Fair questions to ask farmers would be: “When you voted for TAF did you understand it would result in the issuing of free units to investors like the CBA bank and offshore institutions? Did you understand the unit traders would value your co-operative share, even though your board told you it wouldn’t? Did you understand the implications for the cooperative of a high share price on future growth of the cooperative?”

And the outgoing chairman is claiming value has been “created”. Value isn’t created out of thin air – temporarily yes, by traders valuing our share as something it isn’t, but not intrinsic value.  

Meanwhile our council watches on and scrambles to support the board’s spurious argument that this is all for flexibility. The price of that flexibility, if we can’t stop our board doing regular share issues, is simply death by a thousand cuts of our co-operative.  

At the IPO launch, Fonterra issued almost the entire 500M in units to the investors as farmers didn’t want to trade. They issued them at a discount, $5.50, when in the past they had asked farmers to pay up to $6.79 to buy a share to supply the co-op. The units then immediately traded at $6.80 because the IPO had been so hyped by Fonterra itself.  That was over $100M of farmer capital gifted to non-farmers. It was lauded by the markets and Fonterra as a raging success. 

That was the first waste of farmer capital. Now we have dilution of earnings to try to control share price. The unit holders must be issued a ‘free’ unit at the same rate farmers are issued ‘free’ shares.  Thirdly, the fund is fully allocated (because of the first share issue), so if farmers do choose to trade the economic rights of these spare shares they have been allocated, doesn’t that mean Fonterra must purchase them?
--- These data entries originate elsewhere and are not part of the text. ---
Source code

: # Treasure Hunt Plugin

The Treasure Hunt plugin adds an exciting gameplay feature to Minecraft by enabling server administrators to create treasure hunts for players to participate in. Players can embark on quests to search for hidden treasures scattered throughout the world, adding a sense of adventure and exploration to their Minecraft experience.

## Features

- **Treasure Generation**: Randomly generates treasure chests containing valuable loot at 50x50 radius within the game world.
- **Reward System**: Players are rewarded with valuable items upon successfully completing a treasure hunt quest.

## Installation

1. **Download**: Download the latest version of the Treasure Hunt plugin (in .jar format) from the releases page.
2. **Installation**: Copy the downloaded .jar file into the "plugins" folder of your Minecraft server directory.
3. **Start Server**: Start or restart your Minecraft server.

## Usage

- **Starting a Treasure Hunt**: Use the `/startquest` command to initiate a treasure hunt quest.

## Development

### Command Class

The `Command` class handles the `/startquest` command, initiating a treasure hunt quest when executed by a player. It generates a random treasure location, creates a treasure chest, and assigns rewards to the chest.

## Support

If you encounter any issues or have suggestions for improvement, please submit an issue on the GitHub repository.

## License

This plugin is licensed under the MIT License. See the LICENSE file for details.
So we sell them at $5.50 at launch (farmers capital), then buy them back if farmers want to trade at $7 (farmers capital)? 

So the farmer who trades the economic rights he has just been given gets paid out probably up to $1.50 more than Fonterra brought in when they issued units, and the rest of the co-op subsidises the difference. That’s a redemption cost Fonterra has created on our balance sheet. Unless, of course, they relax the fund size limits. 

Relaxing the limits on the fund size just increases the proportion of investors in our cooperative earnings that benefit from dividends and share appreciation. The lower the milk price, the better off those investors are. As a farmer shareholder I feel completely powerless to stop this ugly circle of long term value destruction for farmers and short term killings for savvy investors – all in the name of ‘flexibility’. 

Our cooperative is no longer behaving like a cooperative. Planned or not, our governance decisions seem now to depend on the share price, distracting us from cooperative purpose. 

The tail is most certainly wagging the dog. Unit holders driving the share price to where it is are the direct cause of this need for a ‘five-point plan”.

 In a simple cooperative, that doesn’t disenfranchise suppliers; governance can focus full-time on maximising profit on-farm to farmer members, rather than chasing milk. Not so now. Who is protecting the farmer interests now?

• Leonie Guiney is a Canterbury farmer and Fonterra shareholder.